My point is, the world is covered in gluten. You can find it everywhere, but you don’t react everywhere. So, stepping into the bread aisle or inhaling gluten and thinking it is a gluten reaction is unlikely. Bakeries, maybe you could inhale enough to cause a problem, but you would have to be there for a really long time. 😉 Again, I’m not saying you aren’t having a reaction, I’m saying it may be unrelated to your Celiac disease.
My niece has celiac. She was diagnosed before I was. She is sick far more often than me and misses a lot of school. For several years, my sister didn’t know why my niece was missing so much school because they have a 100% gluten free house. They eat out at 100% gluten free restaurants. She had clean blood tests. They always thought her illness was a gluten reaction. Turns out, she has GERD and that was causing much of her stomach distress. If they had not investigated alternate causes to her pain, they might still think she was getting glutened.

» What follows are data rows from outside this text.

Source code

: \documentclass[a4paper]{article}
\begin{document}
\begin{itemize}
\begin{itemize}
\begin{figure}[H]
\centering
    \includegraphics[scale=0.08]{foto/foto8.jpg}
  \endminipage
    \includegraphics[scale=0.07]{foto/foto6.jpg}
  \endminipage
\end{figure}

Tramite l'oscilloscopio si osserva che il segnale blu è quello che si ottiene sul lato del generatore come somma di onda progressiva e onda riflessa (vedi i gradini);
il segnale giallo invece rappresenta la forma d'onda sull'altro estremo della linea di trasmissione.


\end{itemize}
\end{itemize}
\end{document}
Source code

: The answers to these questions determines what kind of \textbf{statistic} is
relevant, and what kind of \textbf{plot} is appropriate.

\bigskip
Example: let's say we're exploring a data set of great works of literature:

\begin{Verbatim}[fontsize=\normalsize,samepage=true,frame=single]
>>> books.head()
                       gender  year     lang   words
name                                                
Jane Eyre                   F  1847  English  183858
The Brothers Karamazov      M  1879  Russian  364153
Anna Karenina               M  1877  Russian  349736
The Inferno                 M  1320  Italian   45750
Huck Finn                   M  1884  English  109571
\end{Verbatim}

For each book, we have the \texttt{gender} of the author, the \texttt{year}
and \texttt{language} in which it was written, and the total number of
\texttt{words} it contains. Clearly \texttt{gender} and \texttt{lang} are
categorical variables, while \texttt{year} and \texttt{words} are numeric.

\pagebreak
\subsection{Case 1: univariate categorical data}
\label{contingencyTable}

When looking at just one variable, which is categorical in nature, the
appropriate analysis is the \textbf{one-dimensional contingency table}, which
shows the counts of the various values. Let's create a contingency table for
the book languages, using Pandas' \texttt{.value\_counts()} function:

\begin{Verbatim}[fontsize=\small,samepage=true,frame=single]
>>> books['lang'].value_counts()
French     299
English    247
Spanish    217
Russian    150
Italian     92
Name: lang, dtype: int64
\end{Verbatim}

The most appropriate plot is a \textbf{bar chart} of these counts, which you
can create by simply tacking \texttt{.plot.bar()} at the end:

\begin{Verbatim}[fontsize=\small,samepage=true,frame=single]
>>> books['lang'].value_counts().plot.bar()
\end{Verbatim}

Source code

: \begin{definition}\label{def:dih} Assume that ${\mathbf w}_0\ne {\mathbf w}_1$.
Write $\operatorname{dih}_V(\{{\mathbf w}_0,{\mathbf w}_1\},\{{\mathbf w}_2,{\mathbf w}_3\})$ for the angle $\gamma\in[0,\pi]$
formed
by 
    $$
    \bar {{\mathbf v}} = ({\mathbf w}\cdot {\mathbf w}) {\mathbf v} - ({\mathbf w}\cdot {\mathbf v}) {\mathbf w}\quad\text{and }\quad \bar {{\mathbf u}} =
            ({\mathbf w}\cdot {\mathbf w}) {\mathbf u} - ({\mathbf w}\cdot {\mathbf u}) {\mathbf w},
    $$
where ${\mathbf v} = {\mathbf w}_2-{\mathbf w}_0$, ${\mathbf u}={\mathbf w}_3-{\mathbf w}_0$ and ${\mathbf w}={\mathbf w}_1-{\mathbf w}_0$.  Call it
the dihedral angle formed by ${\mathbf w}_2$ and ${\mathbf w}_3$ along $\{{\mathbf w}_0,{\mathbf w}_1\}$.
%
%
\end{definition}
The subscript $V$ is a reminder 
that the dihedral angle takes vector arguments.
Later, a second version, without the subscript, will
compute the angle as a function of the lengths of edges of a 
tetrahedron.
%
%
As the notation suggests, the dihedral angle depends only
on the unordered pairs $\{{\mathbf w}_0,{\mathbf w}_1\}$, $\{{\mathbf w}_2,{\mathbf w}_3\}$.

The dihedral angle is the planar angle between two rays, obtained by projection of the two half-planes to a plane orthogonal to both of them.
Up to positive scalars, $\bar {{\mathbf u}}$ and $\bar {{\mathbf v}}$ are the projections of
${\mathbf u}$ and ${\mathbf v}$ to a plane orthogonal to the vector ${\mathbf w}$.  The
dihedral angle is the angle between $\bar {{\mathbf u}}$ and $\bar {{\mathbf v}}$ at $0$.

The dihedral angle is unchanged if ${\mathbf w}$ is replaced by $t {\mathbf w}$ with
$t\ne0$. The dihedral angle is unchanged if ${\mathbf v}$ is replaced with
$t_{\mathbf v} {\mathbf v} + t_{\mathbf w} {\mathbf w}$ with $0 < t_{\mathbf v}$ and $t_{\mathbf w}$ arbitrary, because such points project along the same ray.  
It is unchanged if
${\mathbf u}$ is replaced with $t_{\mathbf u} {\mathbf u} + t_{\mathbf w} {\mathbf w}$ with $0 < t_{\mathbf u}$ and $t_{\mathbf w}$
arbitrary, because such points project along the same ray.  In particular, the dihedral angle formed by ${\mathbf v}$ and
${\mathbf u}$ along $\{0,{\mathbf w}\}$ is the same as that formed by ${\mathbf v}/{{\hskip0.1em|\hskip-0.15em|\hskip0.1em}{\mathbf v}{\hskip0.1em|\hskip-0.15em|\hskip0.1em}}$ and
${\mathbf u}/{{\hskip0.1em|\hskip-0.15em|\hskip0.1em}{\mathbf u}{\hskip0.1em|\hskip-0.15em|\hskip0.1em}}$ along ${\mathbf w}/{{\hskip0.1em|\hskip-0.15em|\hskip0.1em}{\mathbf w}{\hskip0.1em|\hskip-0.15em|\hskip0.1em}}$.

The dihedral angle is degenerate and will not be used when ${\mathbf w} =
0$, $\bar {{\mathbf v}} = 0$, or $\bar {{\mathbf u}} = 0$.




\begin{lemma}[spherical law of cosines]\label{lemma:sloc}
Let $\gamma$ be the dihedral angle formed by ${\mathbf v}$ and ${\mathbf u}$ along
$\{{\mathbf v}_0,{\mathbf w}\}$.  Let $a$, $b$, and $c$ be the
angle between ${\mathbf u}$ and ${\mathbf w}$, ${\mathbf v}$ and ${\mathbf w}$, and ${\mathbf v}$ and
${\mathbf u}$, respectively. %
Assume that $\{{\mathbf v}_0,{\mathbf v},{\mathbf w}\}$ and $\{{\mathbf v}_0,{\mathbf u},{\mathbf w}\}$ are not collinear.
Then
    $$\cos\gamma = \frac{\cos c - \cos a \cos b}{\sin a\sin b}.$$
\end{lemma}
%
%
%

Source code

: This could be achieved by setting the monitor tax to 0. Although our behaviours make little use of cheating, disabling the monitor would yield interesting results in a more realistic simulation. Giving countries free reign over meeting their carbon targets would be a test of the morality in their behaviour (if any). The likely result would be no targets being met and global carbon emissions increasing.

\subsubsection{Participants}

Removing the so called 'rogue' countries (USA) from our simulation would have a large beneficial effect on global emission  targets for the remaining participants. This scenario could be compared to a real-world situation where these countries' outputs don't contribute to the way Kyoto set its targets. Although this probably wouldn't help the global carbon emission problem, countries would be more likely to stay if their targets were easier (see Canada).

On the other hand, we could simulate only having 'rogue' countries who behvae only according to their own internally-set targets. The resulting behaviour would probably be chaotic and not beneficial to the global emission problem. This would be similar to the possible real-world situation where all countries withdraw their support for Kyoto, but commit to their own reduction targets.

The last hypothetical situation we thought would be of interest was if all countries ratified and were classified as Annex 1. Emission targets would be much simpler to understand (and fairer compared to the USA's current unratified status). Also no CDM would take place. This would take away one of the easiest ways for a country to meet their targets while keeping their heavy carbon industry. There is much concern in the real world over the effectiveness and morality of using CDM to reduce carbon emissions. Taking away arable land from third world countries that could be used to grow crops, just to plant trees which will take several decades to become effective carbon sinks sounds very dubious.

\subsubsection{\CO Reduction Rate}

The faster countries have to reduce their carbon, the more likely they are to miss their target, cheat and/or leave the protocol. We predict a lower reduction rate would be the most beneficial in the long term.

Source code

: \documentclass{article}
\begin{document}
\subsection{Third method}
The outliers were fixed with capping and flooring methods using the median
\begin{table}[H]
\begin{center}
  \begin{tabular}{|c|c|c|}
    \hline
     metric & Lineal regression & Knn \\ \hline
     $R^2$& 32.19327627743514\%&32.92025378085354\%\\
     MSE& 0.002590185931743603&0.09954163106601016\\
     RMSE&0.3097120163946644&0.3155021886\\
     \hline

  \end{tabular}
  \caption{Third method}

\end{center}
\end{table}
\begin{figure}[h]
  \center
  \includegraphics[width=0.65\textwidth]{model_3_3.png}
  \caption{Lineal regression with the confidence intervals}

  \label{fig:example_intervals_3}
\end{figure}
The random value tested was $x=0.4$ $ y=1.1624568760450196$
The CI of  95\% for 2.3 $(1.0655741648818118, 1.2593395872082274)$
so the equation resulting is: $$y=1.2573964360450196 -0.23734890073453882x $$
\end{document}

I’m not saying that gluten can’t creep into your life and cause issues. But it should not be assumed to be the first cause of the issue. Especially since we are all careful with our diets, eliminate cross contamination as much as possible, read labels, and in general are healthy other than our autoimmune disease.
Finally, when the snark monsters come out with the “Just because….” argument, my response is this. “Having a reaction, doesn’t mean it is related to gluten. There are over 300 symptoms related to celiac disease and all of them can have alternate root causes. Please rule out all other causes before assuming it is a gluten reaction.”
Ok, I’ll get back to the science tomorrow. Sorry for the rant!